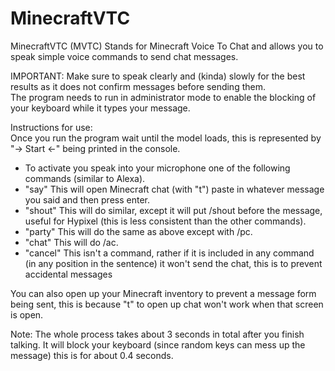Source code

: # MinecraftVTC
MinecraftVTC (MVTC) Stands for Minecraft Voice To Chat and allows you to speak simple voice commands to send chat messages.

IMPORTANT:
Make sure to speak clearly and (kinda) slowly for the best results as it does not confirm messages before sending them.
<br>
The program needs to run in administrator mode to enable the blocking of your keyboard while it types your message.


Instructions for use:
<br>
Once you run the program wait until the model loads, this is represented by "-> Start <-" being printed in the console.
* To activate you speak into your microphone one of the following commands (similar to Alexa).
* "say" <message>   This will open Minecraft chat (with "t") paste in whatever message you said and then press enter.
* "shout" <message> This will do similar, except it will put /shout before the message, useful for Hypixel (this is less consistent than the other commands).
* "party" <message> This will do the same as above except with /pc.
* "chat" <message> This will do /ac.
* "cancel" This isn't a command, rather if it is included in any command (in any position in the sentence) it won't send the chat, this is to prevent accidental messages

You can also open up your Minecraft inventory to prevent a message form being sent, this is because "t" to open up chat won't work when that screen is open.

Note: 
The whole process takes about 3 seconds in total after you finish talking.
It will block your keyboard (since random keys can mess up the message) this is for about 0.4 seconds.
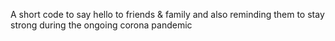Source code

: A short code to say hello to friends & family and also reminding them to stay strong during the ongoing corona pandemic
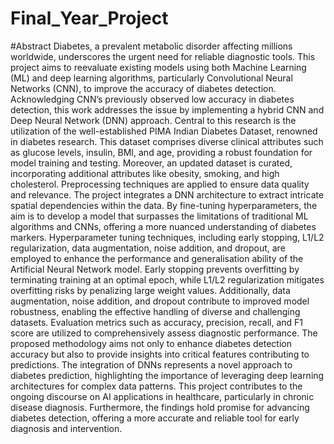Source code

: # Final_Year_Project
#Abstract
 Diabetes, a prevalent metabolic disorder affecting millions worldwide, underscores
 the urgent need for reliable diagnostic tools. This project aims to reevaluate existing
 models using both Machine Learning (ML) and deep learning algorithms, particularly
 Convolutional Neural Networks (CNN), to improve the accuracy of diabetes detection.
 Acknowledging CNN’s previously observed low accuracy in diabetes detection, this
 work addresses the issue by implementing a hybrid CNN and Deep Neural Network
 (DNN) approach.
 Central to this research is the utilization of the well-established PIMA Indian Diabetes Dataset, renowned in diabetes research. This dataset comprises diverse clinical
 attributes such as glucose levels, insulin, BMI, and age, providing a robust foundation
 for model training and testing. Moreover, an updated dataset is curated, incorporating
 additional attributes like obesity, smoking, and high cholesterol. Preprocessing techniques are applied to ensure data quality and relevance.
 The project integrates a DNN architecture to extract intricate spatial dependencies
 within the data. By fine-tuning hyperparameters, the aim is to develop a model that surpasses the limitations of traditional ML algorithms and CNNs, offering a more nuanced
 understanding of diabetes markers.
 Hyperparameter tuning techniques, including early stopping, L1/L2 regularization,
 data augmentation, noise addition, and dropout, are employed to enhance the performance and generalisation ability of the Artificial Neural Network model. Early stopping prevents overfitting by terminating training at an optimal epoch, while L1/L2 regularization mitigates overfitting risks by penalizing large weight values. Additionally, data
 augmentation, noise addition, and dropout contribute to improved model robustness, enabling the effective handling of diverse and challenging datasets.
 Evaluation metrics such as accuracy, precision, recall, and F1 score are utilized to
 comprehensively assess diagnostic performance. The proposed methodology aims not
 only to enhance diabetes detection accuracy but also to provide insights into critical
 features contributing to predictions. The integration of DNNs represents a novel approach to diabetes prediction, highlighting the importance of leveraging deep learning
 architectures for complex data patterns.
 This project contributes to the ongoing discourse on AI applications in healthcare,
 particularly in chronic disease diagnosis. Furthermore, the findings hold promise for
advancing diabetes detection, offering a more accurate and reliable tool for early diagnosis and intervention.
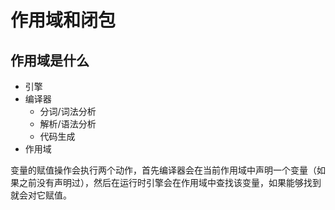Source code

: # 作用域和闭包

## 作用域是什么

- 引擎
- 编译器
  - 分词/词法分析
  - 解析/语法分析
  - 代码生成
- 作用域

变量的赋值操作会执行两个动作，首先编译器会在当前作用域中声明一个变量（如果之前没有声明过），然后在运行时引擎会在作用域中查找该变量，如果能够找到就会对它赋值。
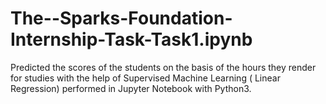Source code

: # The--Sparks-Foundation-Internship-Task-Task1.ipynb
Predicted the scores of the students on the basis of the hours they render for studies with the help of Supervised Machine Learning ( Linear Regression) performed in Jupyter Notebook with Python3.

Exercise instructions >>
Beginning with the first line of the records, write out every line up to and including the one with "Diabetes, a prevalent", exactly, and omit all pictures.

Result for this exercise >>
Source code

: # MinecraftVTC
MinecraftVTC (MVTC) Stands for Minecraft Voice To Chat and allows you to speak simple voice commands to send chat messages.

IMPORTANT:
Make sure to speak clearly and (kinda) slowly for the best results as it does not confirm messages before sending them.
<br>
The program needs to run in administrator mode to enable the blocking of your keyboard while it types your message.


Instructions for use:
<br>
Once you run the program wait until the model loads, this is represented by "-> Start <-" being printed in the console.
* To activate you speak into your microphone one of the following commands (similar to Alexa).
* "say" <message>   This will open Minecraft chat (with "t") paste in whatever message you said and then press enter.
* "shout" <message> This will do similar, except it will put /shout before the message, useful for Hypixel (this is less consistent than the other commands).
* "party" <message> This will do the same as above except with /pc.
* "chat" <message> This will do /ac.
* "cancel" This isn't a command, rather if it is included in any command (in any position in the sentence) it won't send the chat, this is to prevent accidental messages

You can also open up your Minecraft inventory to prevent a message form being sent, this is because "t" to open up chat won't work when that screen is open.

Note: 
The whole process takes about 3 seconds in total after you finish talking.
It will block your keyboard (since random keys can mess up the message) this is for about 0.4 seconds.
Source code

: A short code to say hello to friends & family and also reminding them to stay strong during the ongoing corona pandemic
Source code

: # Final_Year_Project
#Abstract
 Diabetes, a prevalent metabolic disorder affecting millions worldwide, underscores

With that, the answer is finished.